10. Surviving The Ax
Whether you loved or hated Survivor Series 2010, just be happy that we even got the show at all. In February 2010, months after the 2009 event did absolutely dismal numbers for both ticket sales and PPV buys, Vince McMahon announced during an investors conference call that Survivor Series was finished. He called the event "obsolete" and said the November PPV would be rebranded.
This led to an immediate backlash, as fans of the event and its history made their voices heard. About four months after McMahon's announcement, WWE quietly reinstated the show, as tickets went on sale for that year's Survivor Series. Even if the shine of the event has worn down over the years, it's still part of WWE lore, and thankfully remains with us to this day.
9. Way To Show Appreciation
The 2010 Survivor Series emanated from the American Airlines Arena in Miami, the same building that Survivor Series took place in just three years earlier. That show drew 12,500 fans to a venue that seats a shade under 20,000 for Heat games, though to be fair, WWE events seat less fans than basketball games due to the stage set-up. How did the 2010 show compare to its 2007 counterpart?
To put it mildly: not well. The 2010 Survivor Series managed only 8000 fans, a 36 per cent drop from just three years earlier. It was a rather sad state of affairs that one of WWE's Big Four (even the one that was on the chopping block due to a decline in prestige) to see such a tumble.
8. The Champ Is Here!
What if I were to tell that before the show, a former WCW Champion (that wasn't under WWE contract) jumped the guardrail and caused a minor scene? Was this the beginning of Invasion: Mark II? Hardly - it was David Arquette, the former Mr. Courtney Cox, that would receive a brief pre-show acknowledgement for the in-house fans, prior to jumping the rail and climbing on top of the announce table.
Arquette was then dragged away by security, and not seen for the rest of the night. It's not clear if this was a little "bonus" for the fans, or a case of the actor making himself part of the show without prior authorization. Arquette was reportedly in the midst of a rowdy weekend in Miami, as noted by several news outlets, shortly after he and Cox had separated, so perhaps his judgment was heavily fogged.

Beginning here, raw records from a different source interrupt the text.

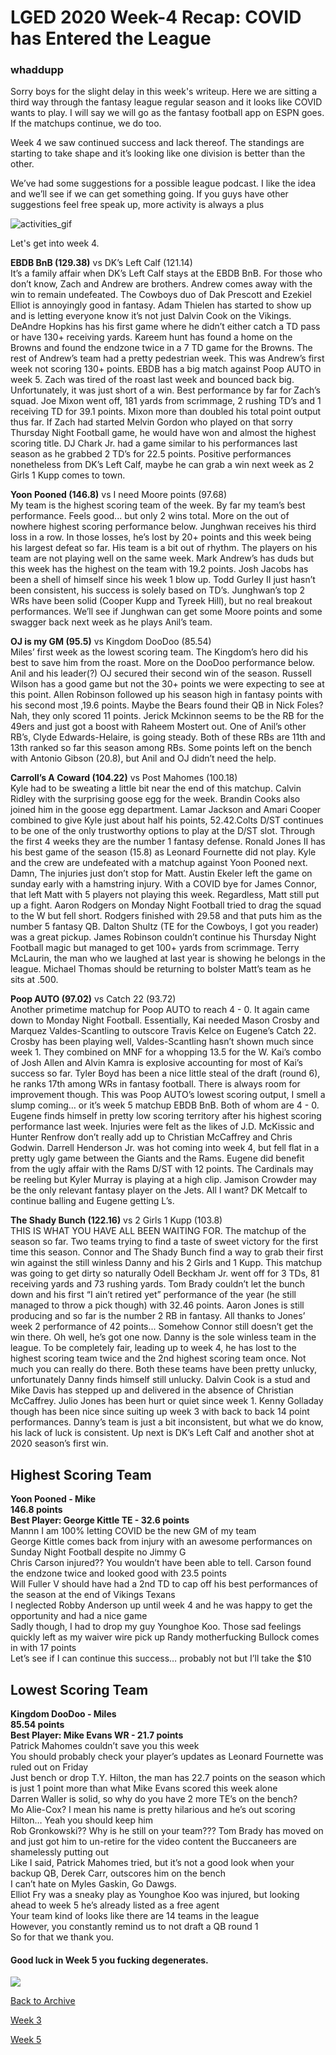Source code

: # LGED 2020 Week-4 Recap: COVID has Entered the League

### whaddupp

Sorry boys for the slight delay in this week's writeup. Here we are sitting a third way through the fantasy league regular season and it looks like COVID wants to play. I will say we will go as the fantasy football app on ESPN goes. If the matchups continue, we do too.

Week 4 we saw continued success and lack thereof. The standings are starting to take shape and it’s looking like one division is better than the other.

We’ve had some suggestions for a possible league podcast. I like the idea and we’ll see if we can get something going. If you guys have other suggestions feel free speak up, more activity is always a plus

![activities_gif](../media/room_activities_step_brothers.gif)

Let's get into week 4.


**EBDB BnB (129.38)** vs DK’s Left Calf (121.14)\
It’s a family affair when DK’s Left Calf stays at the EBDB BnB. For those who don’t know, Zach and Andrew are brothers. Andrew comes away with the win to remain undefeated. The Cowboys duo of Dak Prescott and Ezekiel Elliot is annoyingly good in fantasy. Adam Thielen has started to show up and is letting everyone know it’s not just Dalvin Cook on the Vikings. DeAndre Hopkins has his first game where he didn’t either catch a TD pass or have 130+ receiving yards. Kareem hunt has found a home on the Browns and found the endzone twice in a 7 TD game for the Browns. The rest of Andrew’s team had a pretty pedestrian week. This was Andrew’s first week not scoring 130+ points. EBDB has a big match against Poop AUTO in week 5. Zach was tired of the roast last week and bounced back big. Unfortunately, it was just short of a win. Best performance by far for Zach’s squad. Joe Mixon went off, 181 yards from scrimmage, 2 rushing TD’s and 1 receiving TD for 39.1 points. Mixon more than doubled his total point output thus far. If Zach had started Melvin Gordon who played on that sorry Thursday Night Football game, he would have won and almost the highest scoring title. DJ Chark Jr. had a game similar to his performances last season as he grabbed 2 TD’s for 22.5 points. Positive performances nonetheless from DK’s Left Calf, maybe he can grab a win next week as 2 Girls 1 Kupp comes to town. 


**Yoon Pooned (146.8)** vs I need Moore points (97.68)\
My team is the highest scoring team of the week. By far my team’s best performance. Feels good... but only 2 wins total. More on the out of nowhere highest scoring performance below. Junghwan receives his third loss in a row. In those losses, he’s lost by 20+ points and this week being his largest defeat so far. His team is a bit out of rhythm. The players on his team are not playing well on the same week. Mark Andrew’s has duds but this week has the highest on the team with 19.2 points. Josh Jacobs has been a shell of himself since his week 1 blow up. Todd Gurley II just hasn’t been consistent, his success is solely based on TD’s. Junghwan’s top 2 WRs have been solid (Cooper Kupp and Tyreek Hill), but no real breakout performances. We’ll see if Junghwan can get some Moore points and some swagger back next week as he plays Anil’s team.


**OJ is my GM (95.5)** vs Kingdom DooDoo (85.54)\
Miles’ first week as the lowest scoring team. The Kingdom’s hero did his best to save him from the roast. More on the DooDoo performance below. Anil and his leader(?) OJ secured their second win of the season. Russell Wilson has a good game but not the 30+ points we were expecting to see at this point. Allen Robinson followed up his season high in fantasy points with his second most ,19.6 points. Maybe the Bears found their QB in Nick Foles? Nah, they only scored 11 points. Jerick Mckinnon seems to be the RB for the 49ers and just got a boost with Raheem Mostert out. One of Anil’s other RB’s, Clyde Edwards-Helaire, is going steady. Both of these RBs are 11th and 13th ranked so far this season among RBs. Some points left on the bench with Antonio Gibson (20.8), but Anil and OJ didn’t need the help.


**Carroll’s A Coward (104.22)** vs Post Mahomes (100.18)\
Kyle had to be sweating a little bit near the end of this matchup. Calvin Ridley with the surprising goose egg for the week. Brandin Cooks also joined him in the goose egg department. Lamar Jackson and Amari Cooper combined to give Kyle just about half his points, 52.42.Colts D/ST continues to be one of the only trustworthy options to play at the D/ST slot. Through the first 4 weeks they are the number 1 fantasy defense. Ronald Jones II has his best game of the season (15.8) as Leonard Fournette did not play. Kyle and the crew are undefeated with a matchup against Yoon Pooned next. Damn, The injuries just don’t stop for Matt. Austin Ekeler left the game on sunday early with a hamstring injury. With a COVID bye for James Connor, that left Matt with 5 players not playing this week. Regardless, Matt still put up a fight. Aaron Rodgers on Monday Night Football tried to drag the squad to the W but fell short. Rodgers finished with 29.58 and that puts him as the number 5 fantasy QB. Dalton Shultz (TE for the Cowboys, I got you reader) was a great pickup. James Robinson couldn’t continue his Thursday Night Football magic but managed to get 100+ yards from scrimmage. Terry McLaurin, the man who we laughed at last year is showing he belongs in the league. Michael Thomas should be returning to bolster Matt’s team as he sits at .500.


**Poop AUTO (97.02)** vs Catch 22 (93.72)\
Another primetime matchup for Poop AUTO to reach 4 - 0. It again came down to Monday Night Football. Essentially, Kai needed Mason Crosby and Marquez Valdes-Scantling to outscore Travis Kelce on Eugene’s Catch 22. Crosby has been playing well, Valdes-Scantling hasn’t shown much since week 1. They combined on MNF for a whopping 13.5 for the W. Kai’s combo of Josh Allen and Alvin Kamra is explosive accounting for most of Kai’s success so far. Tyler Boyd has been a nice little steal of the draft (round 6), he ranks 17th among WRs in fantasy football. There is always room for improvement though. This was Poop AUTO’s lowest scoring output, I smell a slump coming… or it’s week 5 matchup EBDB BnB. Both of whom are 4 - 0. Eugene finds himself in pretty low scoring territory after his highest scoring performance last week. Injuries were felt as the likes of J.D. McKissic and Hunter Renfrow don’t really add up to Christian McCaffrey and Chris Godwin. Darrell Henderson Jr. was hot coming into week 4, but fell flat in a pretty ugly game between the Giants and the Rams. Eugene did benefit from the ugly affair with the Rams D/ST with 12 points. The Cardinals may be reeling but Kyler Murray is playing at a high clip. Jamison Crowder may be the only relevant fantasy player on the Jets. All I want? DK Metcalf to continue balling and Eugene getting L’s.


**The Shady Bunch (122.16)** vs 2 Girls 1 Kupp (103.8)\
THIS IS WHAT YOU HAVE ALL BEEN WAITING FOR. The matchup of the season so far. Two teams trying to find a taste of sweet victory for the first time this season. Connor and The Shady Bunch find a way to grab their first win against the still winless Danny and his 2 Girls and 1 Kupp. This matchup was going to get dirty so naturally Odell Beckham Jr. went off for 3 TDs, 81 receiving yards and 73 rushing yards. Tom Brady couldn’t let the bunch down and his first “I ain’t retired yet” performance of the year (he still managed to throw a pick though) with 32.46 points. Aaron Jones is still producing and so far is the number 2 RB in fantasy. All thanks to Jones’ week 2 performance of 42 points... Somehow Connor still doesn’t get the win there. Oh well, he’s got one now. Danny is the sole winless team in the league. To be completely fair, leading up to week 4, he has lost to the highest scoring team twice and the 2nd highest scoring team once. Not much you can really do there. Both these teams have been pretty unlucky, unfortunately Danny finds himself still unlucky. Dalvin Cook is a stud and Mike Davis has stepped up and delivered in the absence of Christian McCaffrey. Julio Jones has been hurt or quiet since week 1. Kenny Golladay though has been nice since suiting up week 3 with back to back 14 point performances. Danny’s team is just a bit inconsistent, but what we do know, his lack of luck is consistent. Up next is DK’s Left Calf and another shot at 2020 season’s first win.


## Highest Scoring Team
**Yoon Pooned - Mike**\
**146.8 points**\
**Best Player: George Kittle TE - 32.6 points**\
Mannn I am 100% letting COVID be the new GM of my team\
George Kittle comes back from injury with an awesome performances on Sunday Night Football despite no Jimmy G\
Chris Carson injured?? You wouldn’t have been able to tell. Carson found the endzone twice and looked good with 23.5 points\
Will Fuller V should have had a 2nd TD to cap off his best performances of the season at the end of Vikings Texans\
I neglected Robby Anderson up until week 4 and he was happy to get the opportunity and had a nice game\
Sadly though, I had to drop my guy Younghoe Koo. Those sad feelings quickly left as my waiver wire pick up Randy motherfucking Bullock comes in with 17 points\
Let’s see if I can continue this success… probably not but I’ll take the $10

## Lowest Scoring Team
**Kingdom DooDoo - Miles**\
**85.54 points**\
**Best Player: Mike Evans WR - 21.7 points**\
Patrick Mahomes couldn’t save you this week\
You should probably check your player’s updates as Leonard Fournette was ruled out on Friday\
Just bench or drop T.Y. Hilton, the man has 22.7 points on the season which is just 1 point more than what Mike Evans scored this week alone\
Darren Waller is solid, so why do you have 2 more TE’s on the bench?\
Mo Alie-Cox? I mean his name is pretty hilarious and he’s out scoring Hilton… Yeah you should keep him\
Rob Gronkowski?? Why is he still on your team??? Tom Brady has moved on and just got him to un-retire for the video content the Buccaneers are shamelessly putting out\
Like I said, Patrick Mahomes tried, but it’s not a good look when your backup QB, Derek Carr, outscores him on the bench\
I can’t hate on Myles Gaskin, Go Dawgs.\
Elliot Fry was a sneaky play as Younghoe Koo was injured, but looking ahead to week 5 he’s already listed as a free agent\
Your team kind of looks like there are 14 teams in the league\
However, you constantly remind us to not draft a QB round 1\
So for that we thank you.


#### Good luck in Week 5 you fucking degenerates.


![](../media/Earl_IMG_3905.jpg)


[Back to Archive](../2020_archive_page.md)


[Week 3](./2020_week3_writeup.md)


[Week 5](./2020_week5_writeup.md)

7. Lengthy Lull Coming? Yes!
The opening match at Survivor Series would feature a fairly brisk United States title match, with fresh-faced champion Daniel Bryan felling Ted DiBiase in about 10 minutes. Bryan was coming along nicely as a humble fan favorite, one with an endless supply of technical maneuvers and holds at his disposal. Sadly, Bryan competing in one-on-one pay-per-view matches would be a rare commodity.
The next time that Bryan wrestled in a one-on-one pay-per-view match wouldn't come until SummerSlam 2011, nine months later. Between those events, Bryan only wrestled on two PPV main cards - in the 2011 Royal Rumble match, and at that summer's Money in the Bank, where he'd win the blue briefcase. Otherwise, Bryan was either stuck on the pre-show, or scratched from the card totally.
6. NXT To Nothing
Eight years later, the phrase "Low Ki once competed for the Intercontinental title at Survivor Series" seems totally far-fetched and impossible, but it actually did happen. Low Ki, renamed Kaval at the time, was the winner of the second season of the reality TV version of NXT, and was basically treated as an afterthought upon his victory. Guess the fan sentiment in him didn't mean much.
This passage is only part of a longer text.